Exercise aim =
Make an exact copy of the entries, and keep any pictures out of it.

Data for the task =
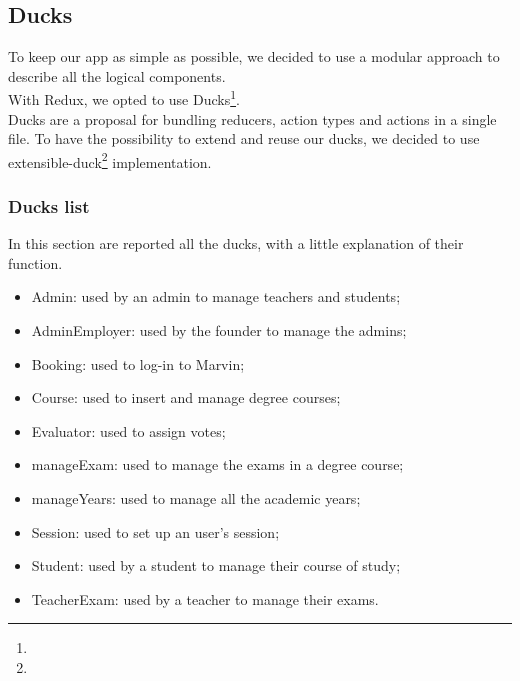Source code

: \documentclass[../redux]{subfiles}
\begin{document}
	\subsection{Ducks}
	To keep our app as simple as possible, we decided to use a modular approach to describe all the logical components.\\
	With Redux, we opted to use Ducks\footnote{}.\\
	Ducks are a proposal for bundling reducers, action types and actions in a single file. To have the possibility to extend and reuse our ducks, we decided to use extensible-duck\footnote{} implementation.

	\subsubsection{Ducks list}
	In this section are reported all the ducks, with a little explanation of their function.
	\begin{itemize}
		\item Admin: used by an admin to manage teachers and students;
		\item AdminEmployer: used by the founder to manage the admins;
		\item Booking: used to log-in to Marvin;
		\item Course: used to insert and manage degree courses;
		\item Evaluator: used to assign votes;
		\item manageExam: used to manage the exams in a degree course;
		\item manageYears: used to manage all the academic years;
		\item Session: used to set up an user's session;
		\item Student: used by a student to manage their course of study;
		\item TeacherExam: used by a teacher to manage their exams.
	\end{itemize}
\end{document}
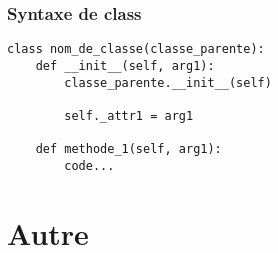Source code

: \begin{frame}[fragile]
  \frametitle{Syntaxe de class}
  \begin{lstlisting}
class nom_de_classe(classe_parente):
    def __init__(self, arg1):
        classe_parente.__init__(self)

        self._attr1 = arg1

    def methode_1(self, arg1):
        code...
  \end{lstlisting}
\end{frame}

\section{Autre}
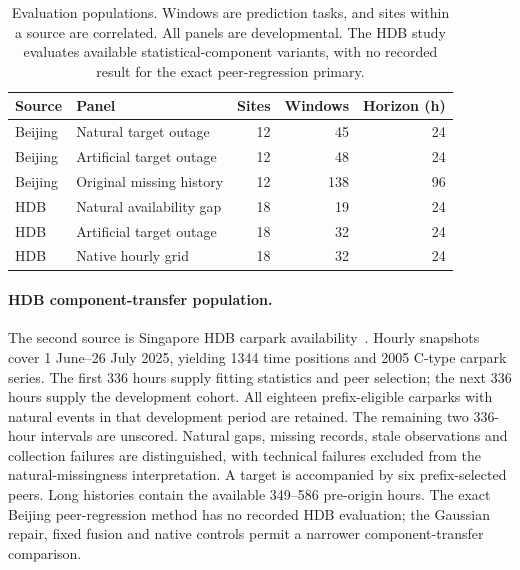 \begin{table}[t]
\caption{Evaluation populations. Windows are prediction tasks, and sites within a source are correlated. All panels are developmental. The HDB study evaluates available statistical-component variants, with no recorded result for the exact peer-regression primary.}
\label{tab:data}
\centering\small
\begin{tabular}{llrrr}
\toprule
Source & Panel & Sites & Windows & Horizon (h)\\
\midrule
Beijing & Natural target outage & 12 & 45 & 24\\
Beijing & Artificial target outage & 12 & 48 & 24\\
Beijing & Original missing history & 12 & 138 & 96\\
HDB & Natural availability gap & 18 & 19 & 24\\
HDB & Artificial target outage & 18 & 32 & 24\\
HDB & Native hourly grid & 18 & 32 & 24\\
\bottomrule
\end{tabular}
\end{table}

\paragraph{HDB component-transfer population.}
The second source is Singapore HDB carpark availability~\citep{hdbavailability}. Hourly snapshots cover 1 June--26 July 2025, yielding 1344 time positions and 2005 C-type carpark series. The first 336 hours supply fitting statistics and peer selection; the next 336 hours supply the development cohort. All eighteen prefix-eligible carparks with natural events in that development period are retained. The remaining two 336-hour intervals are unscored. Natural gaps, missing records, stale observations and collection failures are distinguished, with technical failures excluded from the natural-missingness interpretation. A target is accompanied by six prefix-selected peers. Long histories contain the available 349--586 pre-origin hours. The exact Beijing peer-regression method has no recorded HDB evaluation; the Gaussian repair, fixed fusion and native controls permit a narrower component-transfer comparison.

Output =
Source code

: \documentclass[../redux]{subfiles}
\begin{document}
	\subsection{Ducks}
	To keep our app as simple as possible, we decided to use a modular approach to describe all the logical components.\\
	With Redux, we opted to use Ducks\footnote{}.\\
	Ducks are a proposal for bundling reducers, action types and actions in a single file. To have the possibility to extend and reuse our ducks, we decided to use extensible-duck\footnote{} implementation.

	\subsubsection{Ducks list}
	In this section are reported all the ducks, with a little explanation of their function.
	\begin{itemize}
		\item Admin: used by an admin to manage teachers and students;
		\item AdminEmployer: used by the founder to manage the admins;
		\item Booking: used to log-in to Marvin;
		\item Course: used to insert and manage degree courses;
		\item Evaluator: used to assign votes;
		\item manageExam: used to manage the exams in a degree course;
		\item manageYears: used to manage all the academic years;
		\item Session: used to set up an user's session;
		\item Student: used by a student to manage their course of study;
		\item TeacherExam: used by a teacher to manage their exams.
	\end{itemize}
\end{document}
Source code

: \begin{frame}[fragile]
  \frametitle{Syntaxe de class}
  \begin{lstlisting}
class nom_de_classe(classe_parente):
    def __init__(self, arg1):
        classe_parente.__init__(self)

        self._attr1 = arg1

    def methode_1(self, arg1):
        code...
  \end{lstlisting}
\end{frame}

\section{Autre}
 \begin{table}[t]
\caption{Evaluation populations. Windows are prediction tasks, and sites within a source are correlated. All panels are developmental. The HDB study evaluates available statistical-component variants, with no recorded result for the exact peer-regression primary.}
\label{tab:data}
\centering\small
\begin{tabular}{llrrr}
\toprule
Source & Panel & Sites & Windows & Horizon (h)\\
\midrule
Beijing & Natural target outage & 12 & 45 & 24\\
Beijing & Artificial target outage & 12 & 48 & 24\\
Beijing & Original missing history & 12 & 138 & 96\\
HDB & Natural availability gap & 18 & 19 & 24\\
HDB & Artificial target outage & 18 & 32 & 24\\
HDB & Native hourly grid & 18 & 32 & 24\\
\bottomrule
\end{tabular}
\end{table}

\paragraph{HDB component-transfer population.}
The second source is Singapore HDB carpark availability~\citep{hdbavailability}. Hourly snapshots cover 1 June--26 July 2025, yielding 1344 time positions and 2005 C-type carpark series. The first 336 hours supply fitting statistics and peer selection; the next 336 hours supply the development cohort. All eighteen prefix-eligible carparks with natural events in that development period are retained. The remaining two 336-hour intervals are unscored. Natural gaps, missing records, stale observations and collection failures are distinguished, with technical failures excluded from the natural-missingness interpretation. A target is accompanied by six prefix-selected peers. Long histories contain the available 349--586 pre-origin hours. The exact Beijing peer-regression method has no recorded HDB evaluation; the Gaussian repair, fixed fusion and native controls permit a narrower component-transfer comparison.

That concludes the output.